Top of Material for this exercise
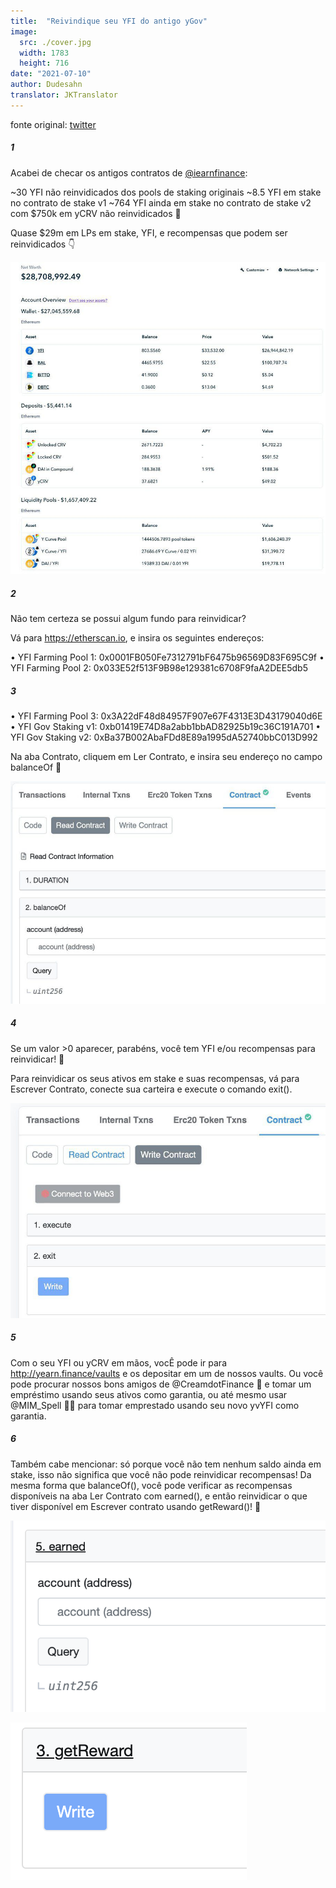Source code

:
 ```yaml
---
title:  "Reivindique seu YFI do antigo yGov"
image:
  src: ./cover.jpg
  width: 1783
  height: 716
date: "2021-07-10"
author: Dudesahn
translator: JKTranslator
---
```


fonte original: [twitter](https://twitter.com/dudesahn/status/1413567068583104512)

##### 1

Acabei de checar os antigos contratos de [@iearnfinance](https://twitter.com/iearnfinance):

~30 YFI não reinvidicados dos pools de staking originais
~8.5 YFI em stake no contrato de stake v1
~764 YFI ainda em stake no contrato de stake v2 com $750k em yCRV não reinvidicados 😬

Quase $29m em LPs em stake, YFI, e recompensas que podem ser reinvidicados :point_down:

![](image1.jpg)

##### 2

Não tem certeza se possui algum fundo para reinvidicar?

Vá para https://etherscan.io, e insira os seguintes endereços:

• YFI Farming Pool 1: 0x0001FB050Fe7312791bF6475b96569D83F695C9f
• YFI Farming Pool 2: 0x033E52f513F9B98e129381c6708F9faA2DEE5db5

##### 3

• YFI Farming Pool 3: 0x3A22dF48d84957F907e67F4313E3D43179040d6E
• YFI Gov Staking v1: 0xb01419E74D8a2abb1bbAD82925b19c36C191A701
• YFI Gov Staking v2: 0xBa37B002AbaFDd8E89a1995dA52740bbC013D992

Na aba Contrato, cliquem em Ler Contrato, e insira seu endereço no campo balanceOf 👀

![](image2.jpg)

##### 4

Se um valor >0 aparecer, parabéns, você tem YFI e/ou recompensas para reinvidicar! :partying_face:

Para reinvidicar os seus ativos em stake e suas recompensas, vá para Escrever Contrato, conecte sua carteira e execute o comando exit().

![](image3.jpg)

##### 5

Com o seu YFI ou yCRV em mãos, vocÊ pode ir para http://yearn.finance/vaults e os depositar em um de nossos vaults. Ou você pode procurar nossos bons amigos de @CreamdotFinance 🍦 e tomar um empréstimo usando seus ativos como garantia, ou até mesmo usar @MIM_Spell 🧙‍♂️ para tomar emprestado usando seu novo yvYFI como garantia.

##### 6

Também cabe mencionar: só porque você não tem nenhum saldo ainda em stake, isso não significa que você não pode reinvidicar recompensas! Da mesma forma que balanceOf(), você pode verificar as recompensas disponíveis na aba Ler Contrato com earned(), e então reinvidicar o que tiver disponível em Escrever contrato usando getReward()! 🤑

![](image4.png?w=694&h=422)

![](image5.png?w=378&h=252)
Bottom of Material for this exercise
Repeat the data above exactly, leaving out any pictures it holds.

→ **Written response**
Source code

:
 ```yaml
---
title:  "Reivindique seu YFI do antigo yGov"
image:
  src: ./cover.jpg
  width: 1783
  height: 716
date: "2021-07-10"
author: Dudesahn
translator: JKTranslator
---
```


fonte original: [twitter](https://twitter.com/dudesahn/status/1413567068583104512)

##### 1

Acabei de checar os antigos contratos de [@iearnfinance](https://twitter.com/iearnfinance):

~30 YFI não reinvidicados dos pools de staking originais
~8.5 YFI em stake no contrato de stake v1
~764 YFI ainda em stake no contrato de stake v2 com $750k em yCRV não reinvidicados 😬

Quase $29m em LPs em stake, YFI, e recompensas que podem ser reinvidicados :point_down:

![](image1.jpg)

##### 2

Não tem certeza se possui algum fundo para reinvidicar?

Vá para https://etherscan.io, e insira os seguintes endereços:

• YFI Farming Pool 1: 0x0001FB050Fe7312791bF6475b96569D83F695C9f
• YFI Farming Pool 2: 0x033E52f513F9B98e129381c6708F9faA2DEE5db5

##### 3

• YFI Farming Pool 3: 0x3A22dF48d84957F907e67F4313E3D43179040d6E
• YFI Gov Staking v1: 0xb01419E74D8a2abb1bbAD82925b19c36C191A701
• YFI Gov Staking v2: 0xBa37B002AbaFDd8E89a1995dA52740bbC013D992

Na aba Contrato, cliquem em Ler Contrato, e insira seu endereço no campo balanceOf 👀

![](image2.jpg)

##### 4

Se um valor >0 aparecer, parabéns, você tem YFI e/ou recompensas para reinvidicar! :partying_face:

Para reinvidicar os seus ativos em stake e suas recompensas, vá para Escrever Contrato, conecte sua carteira e execute o comando exit().

![](image3.jpg)

##### 5

Com o seu YFI ou yCRV em mãos, vocÊ pode ir para http://yearn.finance/vaults e os depositar em um de nossos vaults. Ou você pode procurar nossos bons amigos de @CreamdotFinance 🍦 e tomar um empréstimo usando seus ativos como garantia, ou até mesmo usar @MIM_Spell 🧙‍♂️ para tomar emprestado usando seu novo yvYFI como garantia.

##### 6

Também cabe mencionar: só porque você não tem nenhum saldo ainda em stake, isso não significa que você não pode reinvidicar recompensas! Da mesma forma que balanceOf(), você pode verificar as recompensas disponíveis na aba Ler Contrato com earned(), e então reinvidicar o que tiver disponível em Escrever contrato usando getReward()! 🤑

![](image4.png?w=694&h=422)

![](image5.png?w=378&h=252)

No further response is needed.